Я поло́жу тебе-де золочон перстень,
Положу я тебе-де на твою г̇лаву;
Да прострелю я стрелоцьку калёную
Сквозь етот-де перстень золочонои!»
Говорыт-де Настасья да королевницьня:
«Уж ты ой еси, Дунай да сын Иванович!
Как застрелишь ты меня, да красну девицю —
Ишше есь у мня в утробы да всё два отрока!»
А да стрелял-де Дунай да сын Ивановиц:
А первую стрелу стрелил — да он не дострелил,
А да вторую стрелу стрелил — да он перестрелил,
А да третьюю стрелу стрелил — да во Настасьюшку:
Как попало-де Настасьюш[к]и в ретиво серьцё,
Да застрелил-де Настасьюш[к]у всё он до смерти...
Вынимал-де Дунаюшко саблю вострую,
Да ростегивал Дунаюшко латушки кольцюжныя
365У той-де Настасьи да королевнисьны,
А роспорол-де-й у Настасьи да груди белыя,
Посмотрел-де у Настасьи да ретиво серцо:
У Настасьюшки в утробы да всё два отрока.

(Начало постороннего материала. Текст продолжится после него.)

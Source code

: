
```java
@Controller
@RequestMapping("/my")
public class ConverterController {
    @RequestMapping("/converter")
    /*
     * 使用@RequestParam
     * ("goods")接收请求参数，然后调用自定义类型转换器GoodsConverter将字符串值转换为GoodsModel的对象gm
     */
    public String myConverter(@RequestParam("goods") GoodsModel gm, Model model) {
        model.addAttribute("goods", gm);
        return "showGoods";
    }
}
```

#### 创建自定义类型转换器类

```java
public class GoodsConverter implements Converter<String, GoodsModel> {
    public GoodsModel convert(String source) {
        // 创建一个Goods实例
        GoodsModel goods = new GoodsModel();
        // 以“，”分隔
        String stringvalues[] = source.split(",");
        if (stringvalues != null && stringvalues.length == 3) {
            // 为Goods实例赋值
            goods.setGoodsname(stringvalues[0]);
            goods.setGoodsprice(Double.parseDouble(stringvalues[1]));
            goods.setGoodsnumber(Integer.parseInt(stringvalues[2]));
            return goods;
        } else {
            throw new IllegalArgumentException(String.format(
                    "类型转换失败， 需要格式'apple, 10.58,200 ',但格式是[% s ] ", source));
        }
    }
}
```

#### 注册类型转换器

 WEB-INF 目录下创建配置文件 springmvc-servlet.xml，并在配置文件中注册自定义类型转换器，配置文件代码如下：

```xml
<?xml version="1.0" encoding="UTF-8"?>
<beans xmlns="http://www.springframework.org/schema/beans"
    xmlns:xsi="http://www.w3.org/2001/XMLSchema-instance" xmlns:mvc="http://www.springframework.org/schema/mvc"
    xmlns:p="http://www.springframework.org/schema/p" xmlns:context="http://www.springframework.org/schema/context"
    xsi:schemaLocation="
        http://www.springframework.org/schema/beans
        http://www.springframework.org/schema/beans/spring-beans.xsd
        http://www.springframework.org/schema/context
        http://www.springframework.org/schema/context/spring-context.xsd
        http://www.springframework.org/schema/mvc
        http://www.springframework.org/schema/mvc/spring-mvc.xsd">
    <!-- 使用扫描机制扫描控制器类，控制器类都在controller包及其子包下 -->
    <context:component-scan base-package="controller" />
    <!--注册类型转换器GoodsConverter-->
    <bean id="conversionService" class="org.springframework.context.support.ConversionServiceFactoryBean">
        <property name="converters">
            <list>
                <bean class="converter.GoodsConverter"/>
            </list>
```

За беду пало Дунаюшку за великую,
За велику за досаду да показалосе;
Пожалел-де Дунаюшко двух отроков,
Да двух сыновьей да ёму кровныех.
Скакал-де Дунаюшко на добра коня,
А брал-де копьё да долгомерноё,
Ише брал-де копьё да во праву руку,
Ише брал-де копьё да он вострым концом;
Да скакал-де Дунаюшко на востро копьё —
Закололса Дунаюшко на востром копье...
Ишше тут-де Дунаюшку славы поют.
(Зап. А. Д. Григорьевым 18 июля 1901 г.: д. Ти́мшелье <Дорогорской вол.> — от Рычкова Степана Васильевича, ок. 50 лет.)
Архангельские былины и исторические песни, собранные А. Д. Григорьевым в 1899—1901 гг. Т. 3: Мезень. СПб., 1910.